Provide again, from the entries below, every line from the one containing "#### Git branch" through the one containing "#### Git config", exactly as written, and no other line.

---------- Given entries

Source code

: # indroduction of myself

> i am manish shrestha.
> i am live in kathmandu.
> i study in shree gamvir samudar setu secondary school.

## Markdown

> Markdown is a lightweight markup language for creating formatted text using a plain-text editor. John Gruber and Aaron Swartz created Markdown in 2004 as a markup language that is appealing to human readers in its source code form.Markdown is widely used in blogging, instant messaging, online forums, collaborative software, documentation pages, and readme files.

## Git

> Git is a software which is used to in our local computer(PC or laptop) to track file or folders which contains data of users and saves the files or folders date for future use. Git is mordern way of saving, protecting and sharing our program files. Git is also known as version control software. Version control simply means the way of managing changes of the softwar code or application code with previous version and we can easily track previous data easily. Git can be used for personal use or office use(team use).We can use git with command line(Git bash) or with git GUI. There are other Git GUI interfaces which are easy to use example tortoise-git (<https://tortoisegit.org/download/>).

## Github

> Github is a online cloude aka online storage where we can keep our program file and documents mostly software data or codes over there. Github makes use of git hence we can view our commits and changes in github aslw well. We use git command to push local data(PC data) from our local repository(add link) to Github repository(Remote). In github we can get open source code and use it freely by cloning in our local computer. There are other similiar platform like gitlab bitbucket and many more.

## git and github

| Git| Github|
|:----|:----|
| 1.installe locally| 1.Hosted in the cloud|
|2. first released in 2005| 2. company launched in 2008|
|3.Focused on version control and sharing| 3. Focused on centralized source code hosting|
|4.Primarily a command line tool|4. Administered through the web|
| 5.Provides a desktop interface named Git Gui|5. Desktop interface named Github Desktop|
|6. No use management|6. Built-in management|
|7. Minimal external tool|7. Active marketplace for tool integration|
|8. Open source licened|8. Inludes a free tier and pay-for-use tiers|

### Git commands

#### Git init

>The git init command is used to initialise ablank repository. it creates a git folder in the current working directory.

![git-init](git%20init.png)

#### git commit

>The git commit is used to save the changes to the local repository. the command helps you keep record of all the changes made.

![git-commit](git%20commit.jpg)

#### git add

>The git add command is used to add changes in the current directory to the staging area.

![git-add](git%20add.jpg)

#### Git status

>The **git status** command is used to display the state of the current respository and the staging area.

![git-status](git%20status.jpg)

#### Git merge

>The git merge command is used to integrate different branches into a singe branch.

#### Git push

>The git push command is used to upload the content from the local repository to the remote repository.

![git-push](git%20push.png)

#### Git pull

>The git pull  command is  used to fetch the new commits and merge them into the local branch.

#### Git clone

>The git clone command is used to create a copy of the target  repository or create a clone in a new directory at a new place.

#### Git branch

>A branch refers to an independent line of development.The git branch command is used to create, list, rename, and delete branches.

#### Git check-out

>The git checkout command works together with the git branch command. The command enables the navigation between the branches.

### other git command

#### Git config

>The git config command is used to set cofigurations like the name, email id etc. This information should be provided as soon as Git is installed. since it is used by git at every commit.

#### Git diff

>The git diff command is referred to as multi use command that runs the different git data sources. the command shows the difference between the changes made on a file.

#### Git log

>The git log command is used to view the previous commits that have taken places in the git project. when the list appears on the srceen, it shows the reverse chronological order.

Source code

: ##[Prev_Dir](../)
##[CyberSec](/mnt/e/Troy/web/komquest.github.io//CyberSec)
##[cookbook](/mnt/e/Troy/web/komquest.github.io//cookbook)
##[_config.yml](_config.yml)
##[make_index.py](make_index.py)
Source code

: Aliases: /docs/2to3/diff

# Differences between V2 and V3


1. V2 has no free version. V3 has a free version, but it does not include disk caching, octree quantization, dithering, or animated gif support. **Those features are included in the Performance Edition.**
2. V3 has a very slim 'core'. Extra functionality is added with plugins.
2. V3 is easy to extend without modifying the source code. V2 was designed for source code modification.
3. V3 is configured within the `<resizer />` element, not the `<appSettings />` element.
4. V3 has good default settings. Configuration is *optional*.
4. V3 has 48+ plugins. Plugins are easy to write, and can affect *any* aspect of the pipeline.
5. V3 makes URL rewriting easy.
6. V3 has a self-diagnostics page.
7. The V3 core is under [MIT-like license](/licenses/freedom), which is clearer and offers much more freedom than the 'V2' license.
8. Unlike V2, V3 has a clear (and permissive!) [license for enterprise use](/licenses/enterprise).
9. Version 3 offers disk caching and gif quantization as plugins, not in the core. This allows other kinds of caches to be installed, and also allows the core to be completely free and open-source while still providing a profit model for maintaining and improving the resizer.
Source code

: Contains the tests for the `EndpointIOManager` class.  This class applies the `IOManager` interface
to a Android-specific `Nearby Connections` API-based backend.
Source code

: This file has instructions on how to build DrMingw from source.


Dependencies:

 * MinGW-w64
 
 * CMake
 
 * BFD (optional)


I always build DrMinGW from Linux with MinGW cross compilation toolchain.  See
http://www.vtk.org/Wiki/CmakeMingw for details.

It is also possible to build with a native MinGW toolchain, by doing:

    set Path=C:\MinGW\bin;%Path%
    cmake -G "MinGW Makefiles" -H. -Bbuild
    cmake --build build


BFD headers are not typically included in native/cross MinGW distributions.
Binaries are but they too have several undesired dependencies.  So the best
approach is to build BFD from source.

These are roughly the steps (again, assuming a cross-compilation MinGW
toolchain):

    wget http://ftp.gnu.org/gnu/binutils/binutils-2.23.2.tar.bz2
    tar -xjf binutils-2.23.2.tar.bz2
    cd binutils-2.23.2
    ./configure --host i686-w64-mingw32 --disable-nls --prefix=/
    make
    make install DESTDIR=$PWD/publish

--------------------

## Solution to this problem
#### Git branch

>A branch refers to an independent line of development.The git branch command is used to create, list, rename, and delete branches.

#### Git check-out

>The git checkout command works together with the git branch command. The command enables the navigation between the branches.

### other git command

#### Git config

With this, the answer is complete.